EXTRACTED RECORDS
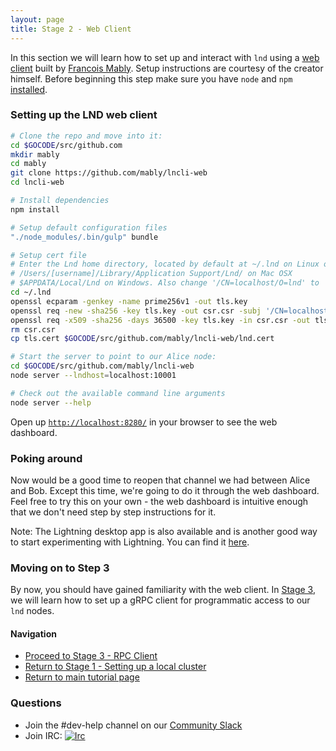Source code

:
 ```yaml
---
layout: page
title: Stage 2 - Web Client
---
```


In this section we will learn how to set up and interact with `lnd` using a
[web client](https://github.com/mably/lncli-web) built by [Francois
Mably](https://github.com/mably). Setup instructions are courtesy of the
creator himself. Before beginning this step make sure you have `node` and `npm`
[installed](https://nodejs.org/en/download/).

### Setting up the LND web client

```bash
# Clone the repo and move into it:
cd $GOCODE/src/github.com
mkdir mably
cd mably
git clone https://github.com/mably/lncli-web
cd lncli-web

# Install dependencies
npm install

# Setup default configuration files
"./node_modules/.bin/gulp" bundle

# Setup cert file
# Enter the Lnd home directory, located by default at ~/.lnd on Linux or
# /Users/[username]/Library/Application Support/Lnd/ on Mac OSX
# $APPDATA/Local/Lnd on Windows. Also change '/CN=localhost/O=lnd' to '//CN=localhost\O=lnd' if you are using Git Bash.
cd ~/.lnd
openssl ecparam -genkey -name prime256v1 -out tls.key
openssl req -new -sha256 -key tls.key -out csr.csr -subj '/CN=localhost/O=lnd'
openssl req -x509 -sha256 -days 36500 -key tls.key -in csr.csr -out tls.cert
rm csr.csr
cp tls.cert $GOCODE/src/github.com/mably/lncli-web/lnd.cert

# Start the server to point to our Alice node:
cd $GOCODE/src/github.com/mably/lncli-web
node server --lndhost=localhost:10001

# Check out the available command line arguments
node server --help
```

Open up [`http://localhost:8280/`](http://localhost:8280/) in your browser to see the web dashboard.

### Poking around

Now would be a good time to reopen that channel we had between Alice and Bob.
Except this time, we're going to do it through the web dashboard. Feel free to
try this on your own - the web dashboard is intuitive enough that we don't need
step by step instructions for it.

Note: The Lightning desktop app is also available and is another good way to
start experimenting with Lightning. You can find it
[here](https://github.com/lightninglabs/lightning-app/releases).

### Moving on to Step 3

By now, you should have gained familiarity with the web client.
In [Stage 3](/tutorial/03-rpc-client), we will learn how to set up a gRPC
client for programmatic access to our `lnd` nodes.

#### Navigation
- [Proceed to Stage 3 - RPC Client](/tutorial/03-rpc-client)
- [Return to Stage 1 - Setting up a local cluster](/tutorial/01-lncli)
- [Return to main tutorial page](/tutorial/)

### Questions
- Join the #dev-help channel on our [Community
  Slack](https://join.slack.com/t/lightningcommunity/shared_invite/enQtMzQ0OTQyNjE5NjU1LWRiMGNmOTZiNzU0MTVmYzc1ZGFkZTUyNzUwOGJjMjYwNWRkNWQzZWE3MTkwZjdjZGE5ZGNiNGVkMzI2MDU4ZTE)
- Join IRC:
  [![Irc](https://img.shields.io/badge/chat-on%20freenode-brightgreen.svg)](https://webchat.freenode.net/?channels=lnd)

WHAT NEEDS TO BE DONE
Would you give the number of lines in this listing that include "instructions"? Only the number, please.

EXERCISE ANSWER
2